The American political stage onto which Barack Obama entered 40 years later was very different. Chicago Mayor Richard J. Daley was a fierce opponent of King. His son, Chicago mayor Richard M. Daley, became one of Obama’s greatest allies. Dr. King battled for full voting rights for black Americans. Barack Obama relied on mobilizing an existing black voting base within the Democratic Party. Unlike King, Obama did not face an America where acts of racial violence are routine, but he did seek to lead in a toxic political environment that pitted Americans against one another based on identity and ideology. President Obama, like Dr. King, has been severely criticized fo consistently refusing to engage his opponents on the same terms of “verbal violence.”

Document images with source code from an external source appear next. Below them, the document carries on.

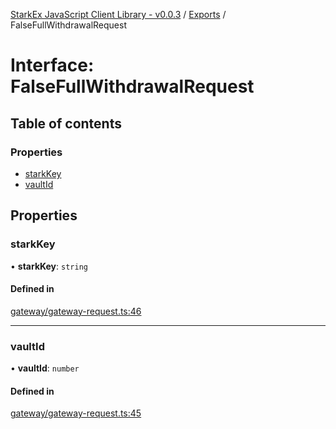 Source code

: [StarkEx JavaScript Client Library - v0.0.3](../README.md) / [Exports](../modules.md) / FalseFullWithdrawalRequest

# Interface: FalseFullWithdrawalRequest

## Table of contents

### Properties

- [starkKey](FalseFullWithdrawalRequest.md#starkkey)
- [vaultId](FalseFullWithdrawalRequest.md#vaultid)

## Properties

### starkKey

• **starkKey**: `string`

#### Defined in

[gateway/gateway-request.ts:46](https://github.com/starkware-libs/starkex-js/blob/beb0349/src/lib/gateway/gateway-request.ts#L46)

---

### vaultId

• **vaultId**: `number`

#### Defined in

[gateway/gateway-request.ts:45](https://github.com/starkware-libs/starkex-js/blob/beb0349/src/lib/gateway/gateway-request.ts#L45)
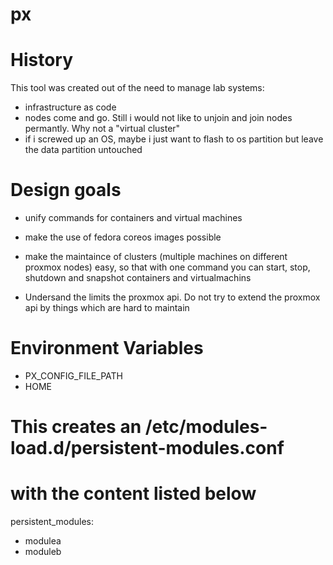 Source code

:# px


# History
This tool was created out of the need to manage lab systems:
  * infrastructure as code
  * nodes come and go. Still i would not like to unjoin and join nodes permantly. Why not a "virtual cluster"
  * if i screwed up an OS, maybe i just want to flash to os partition but leave the data partition untouched

# Design goals
* unify commands for containers and virtual machines
* make the use of fedora coreos images possible
* make the maintaince of clusters (multiple machines on different proxmox nodes) easy, so that with one command you can start, stop, shutdown and snapshot containers and virtualmachins

* Undersand the limits the proxmox api. Do not try to extend the proxmox api by things which are hard to maintain

# Environment Variables
* PX_CONFIG_FILE_PATH
* HOME

# This creates an /etc/modules-load.d/persistent-modules.conf
# with the content listed below

persistent_modules:
  - modulea
  - moduleb
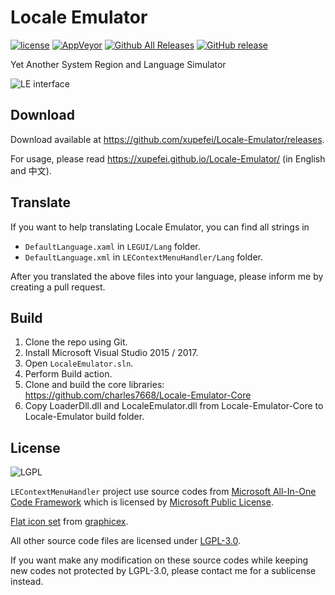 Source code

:Locale Emulator
===============

[![license](https://img.shields.io/github/license/xupefei/Locale-Emulator.svg)](https://www.gnu.org/licenses/lgpl-3.0.en.html)
[![AppVeyor](https://img.shields.io/appveyor/ci/xupefei/Locale-Emulator.svg)](https://ci.appveyor.com/project/xupefei/Locale-Emulator)
[![Github All Releases](https://img.shields.io/github/downloads/xupefei/Locale-Emulator/total.svg)](https://github.com/xupefei/Locale-Emulator/releases)
[![GitHub release](https://img.shields.io/github/release/xupefei/Locale-Emulator.svg)](https://github.com/xupefei/Locale-Emulator/releases/latest)

Yet Another System Region and Language Simulator

![LE interface](https://i.imgur.com/E4Gqyly.png)

## Download ##

Download available at <https://github.com/xupefei/Locale-Emulator/releases>.

For usage, please read <https://xupefei.github.io/Locale-Emulator/> (in English and 中文).

## Translate ##

If you want to help translating Locale Emulator, you can find all strings in

 -  `DefaultLanguage.xaml` in `LEGUI/Lang` folder.
 -  `DefaultLanguage.xml` in `LEContextMenuHandler/Lang` folder.

After you translated the above files into your language, please inform me by creating a pull request.

## Build ##

 1. Clone the repo using Git.
 2. Install Microsoft Visual Studio 2015 / 2017.
 3. Open `LocaleEmulator.sln`.
 4. Perform Build action.
 5. Clone and build the core libraries: https://github.com/charles7668/Locale-Emulator-Core
 6. Copy LoaderDll.dll and LocaleEmulator.dll from Locale-Emulator-Core to Locale-Emulator build folder.

## License ##

![LGPL](https://www.gnu.org/graphics/lgplv3-147x51.png)

`LEContextMenuHandler` project use source codes from [Microsoft All-In-One Code Framework](https://blogs.msdn.com/b/onecode/) which is licensed by [Microsoft Public License](https://www.microsoft.com/en-us/openness/licenses.aspx#MPL).

[Flat icon set](commit/eae9fbc27f1a4c85986577202b61742c6287e10a) from [graphicex](https://graphicex.com/icon-and-logo/15983-flat-alphabet-in-9-colors-with-long-shadow-6913875.html).

All other source code files are licensed under [LGPL-3.0](https://opensource.org/licenses/LGPL-3.0).

If you want make any modification on these source codes while keeping new codes not protected by LGPL-3.0, please contact me for a sublicense instead.
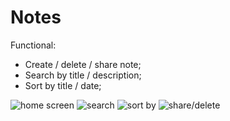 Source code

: # Notes
<p>Functional:</p>
<ul>
  <li>Create / delete / share note;</li>
  <li>Search by title / description;</li>
  <li>Sort by title / date;</li>
</ul>
<img src="https://prnt.sc/nruj3c" alt="home screen">
<img src="https://prnt.sc/nrukf9" alt="search">
<img src="https://prnt.sc/nruk54" alt="sort by">
<img src="https://prnt.sc/nrul3w" alt="share/delete">
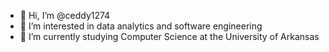 - 👋 Hi, I’m @ceddy1274
- 👀 I’m interested in data analytics and software engineering
- 🌱 I’m currently studying Computer Science at the University of Arkansas


<!---
ceddy1274/ceddy1274 is a ✨ special ✨ repository because its `README.md` (this file) appears on your GitHub profile.
You can click the Preview link to take a look at your changes.
--->
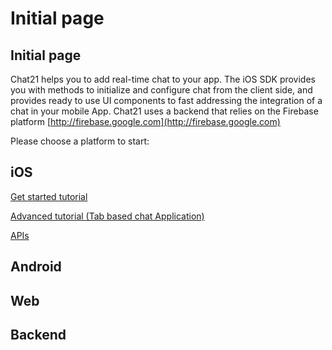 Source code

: # Initial page

## Initial page

Chat21 helps you to add real-time chat to your app. The iOS SDK provides you with methods to initialize and configure chat from the client side, and provides ready to use UI components to fast addressing the integration of a chat in your mobile App. Chat21 uses a backend that relies on the Firebase platform [http://firebase.google.com](http://firebase.google.com)

Please choose a platform to start:

## iOS

[Get started tutorial](https://github.com/chat21/chat21-docs/blob/master/ios/get-started-tutorial)

[Advanced tutorial \(Tab based chat Application\)](https://github.com/chat21/chat21-ios-demo)

[APIs](https://github.com/chat21/chat21-docs/ios/api)

## Android

## Web

## Backend

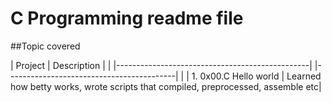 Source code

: # C Programming readme file

##Topic covered
 
|    Project                                          |       Description                              |
|    |------------------------------------------------|   |------------------------------------------|  |
| 1. 0x00.C Hello world                                |   Learned how betty works, wrote scripts that compiled, preprocessed, assemble etc| 
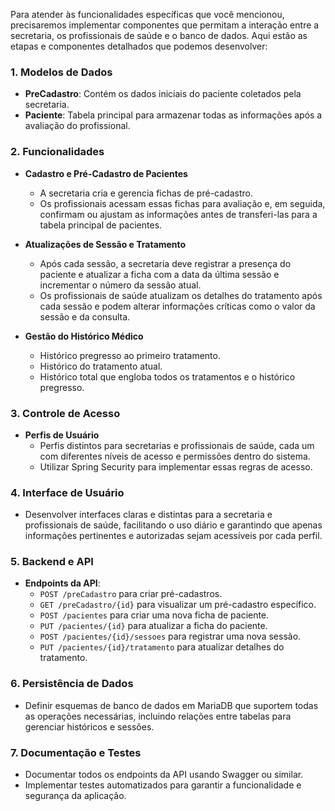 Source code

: Para atender às funcionalidades específicas que você mencionou, precisaremos implementar componentes que permitam a interação entre a secretaria, os profissionais de saúde e o banco de dados. Aqui estão as etapas e componentes detalhados que podemos desenvolver:

### 1. **Modelos de Dados**
- **PreCadastro**: Contém os dados iniciais do paciente coletados pela secretaria.
- **Paciente**: Tabela principal para armazenar todas as informações após a avaliação do profissional.

### 2. **Funcionalidades**
- **Cadastro e Pré-Cadastro de Pacientes**
    - A secretaria cria e gerencia fichas de pré-cadastro.
    - Os profissionais acessam essas fichas para avaliação e, em seguida, confirmam ou ajustam as informações antes de transferi-las para a tabela principal de pacientes.

- **Atualizações de Sessão e Tratamento**
    - Após cada sessão, a secretaria deve registrar a presença do paciente e atualizar a ficha com a data da última sessão e incrementar o número da sessão atual.
    - Os profissionais de saúde atualizam os detalhes do tratamento após cada sessão e podem alterar informações críticas como o valor da sessão e da consulta.

- **Gestão do Histórico Médico**
    - Histórico pregresso ao primeiro tratamento.
    - Histórico do tratamento atual.
    - Histórico total que engloba todos os tratamentos e o histórico pregresso.

### 3. **Controle de Acesso**
- **Perfis de Usuário**
    - Perfis distintos para secretarias e profissionais de saúde, cada um com diferentes níveis de acesso e permissões dentro do sistema.
    - Utilizar Spring Security para implementar essas regras de acesso.

### 4. **Interface de Usuário**
- Desenvolver interfaces claras e distintas para a secretaria e profissionais de saúde, facilitando o uso diário e garantindo que apenas informações pertinentes e autorizadas sejam acessíveis por cada perfil.

### 5. **Backend e API**
- **Endpoints da API**:
    - `POST /preCadastro` para criar pré-cadastros.
    - `GET /preCadastro/{id}` para visualizar um pré-cadastro específico.
    - `POST /pacientes` para criar uma nova ficha de paciente.
    - `PUT /pacientes/{id}` para atualizar a ficha do paciente.
    - `POST /pacientes/{id}/sessoes` para registrar uma nova sessão.
    - `PUT /pacientes/{id}/tratamento` para atualizar detalhes do tratamento.

### 6. **Persistência de Dados**
- Definir esquemas de banco de dados em MariaDB que suportem todas as operações necessárias, incluindo relações entre tabelas para gerenciar históricos e sessões.

### 7. **Documentação e Testes**
- Documentar todos os endpoints da API usando Swagger ou similar.
- Implementar testes automatizados para garantir a funcionalidade e segurança da aplicação.
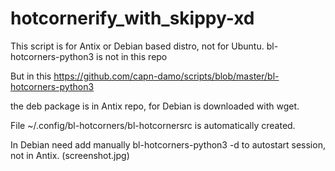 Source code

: # hotcornerify_with_skippy-xd
This script is for Antix or Debian based distro, not for Ubuntu.
bl-hotcorners-python3 is not in this repo

But in this https://github.com/capn-damo/scripts/blob/master/bl-hotcorners-python3

the deb package is in Antix repo, for Debian is downloaded with wget.

File ~/.config/bl-hotcorners/bl-hotcornersrc is automatically created.

In Debian need add manually bl-hotcorners-python3 -d to autostart session, not in Antix.
(screenshot.jpg)
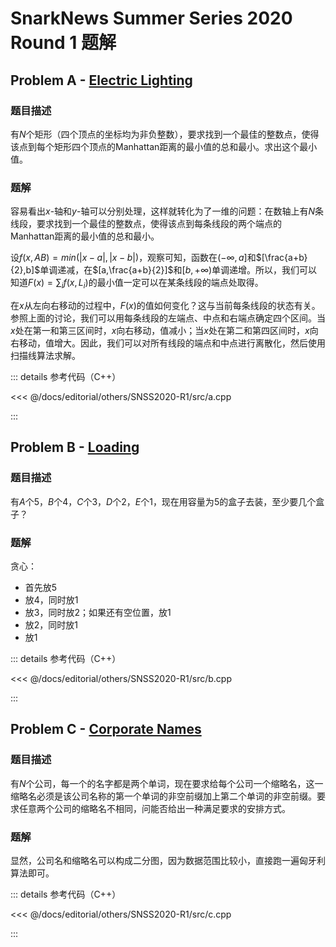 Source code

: # SnarkNews Summer Series 2020 Round 1 题解

## Problem A - [Electric Lighting](https://contest.yandex.com/snss2020/contest/19320/problems/)

### 题目描述

有$N$个矩形（四个顶点的坐标均为非负整数），要求找到一个最佳的整数点，使得该点到每个矩形四个顶点的Manhattan距离的最小值的总和最小。求出这个最小值。

### 题解

容易看出$x$-轴和$y$-轴可以分别处理，这样就转化为了一维的问题：在数轴上有$N$条线段，要求找到一个最佳的整数点，使得该点到每条线段的两个端点的Manhattan距离的最小值的总和最小。

设$f(x,AB)=min(|x-a|,|x-b|)$，观察可知，函数在$(-\infty,a]$和$[\frac{a+b}{2},b]$单调递减，在$[a,\frac{a+b}{2}]$和$[b,+\infty)$单调递增。所以，我们可以知道$F(x)=\sum_if(x,L_i)$的最小值一定可以在某条线段的端点处取得。

在$x$从左向右移动的过程中，$F(x)$的值如何变化？这与当前每条线段的状态有关。参照上面的讨论，我们可以用每条线段的左端点、中点和右端点确定四个区间。当$x$处在第一和第三区间时，$x$向右移动，值减小；当$x$处在第二和第四区间时，$x$向右移动，值增大。因此，我们可以对所有线段的端点和中点进行离散化，然后使用扫描线算法求解。

::: details 参考代码（C++）

<<< @/docs/editorial/others/SNSS2020-R1/src/a.cpp

:::

## Problem B - [Loading](https://contest.yandex.com/snss2020/contest/19320/problems/B/)

### 题目描述

有$A$个$5$，$B$个$4$，$C$个$3$，$D$个$2$，$E$个$1$，现在用容量为$5$的盒子去装，至少要几个盒子？

### 题解

贪心：

- 首先放$5$
- 放$4$，同时放$1$
- 放$3$，同时放$2$；如果还有空位置，放$1$
- 放$2$，同时放$1$
- 放$1$

::: details 参考代码（C++）

<<< @/docs/editorial/others/SNSS2020-R1/src/b.cpp

:::

## Problem C - [Corporate Names](https://contest.yandex.com/snss2020/contest/19320/problems/C/)

### 题目描述

有$N$个公司，每一个的名字都是两个单词，现在要求给每个公司一个缩略名，这一缩略名必须是该公司名称的第一个单词的非空前缀加上第二个单词的非空前缀。要求任意两个公司的缩略名不相同，问能否给出一种满足要求的安排方式。

### 题解

显然，公司名和缩略名可以构成二分图，因为数据范围比较小，直接跑一遍匈牙利算法即可。

::: details 参考代码（C++）

<<< @/docs/editorial/others/SNSS2020-R1/src/c.cpp

:::

<Utterances />
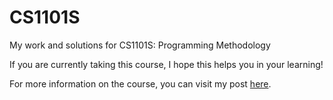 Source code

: # CS1101S
My work and solutions for CS1101S: Programming Methodology

If you are currently taking this course, I hope this helps you in your learning!

For more information on the course, you can visit my post [here](https://leeweimin.com/cs1101s-programming-methodology/).
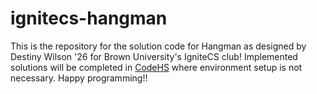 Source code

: # ignitecs-hangman

This is the repository for the solution code for Hangman as designed by Destiny Wilson '26 for Brown University's IgniteCS club! Implemented solutions will be completed in [CodeHS](https://codehs.com/) where environment setup is not necessary. Happy programming!!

As early as the Democratic primaries, many Obama supporters desperately wanted him to fight back, to defend himself against what seemed to be racially motivated attacks, and to treat his political opponents as though they were personal enemies. Even as a candidate President Obama’s strategies were much like those of King. He, like King asked Americans to believe that only by absorbing blows and not reciprocating with viciousness can people reveal their attackers for what they are and create a more just world. In doing so he both inspired and frustrated his supporters.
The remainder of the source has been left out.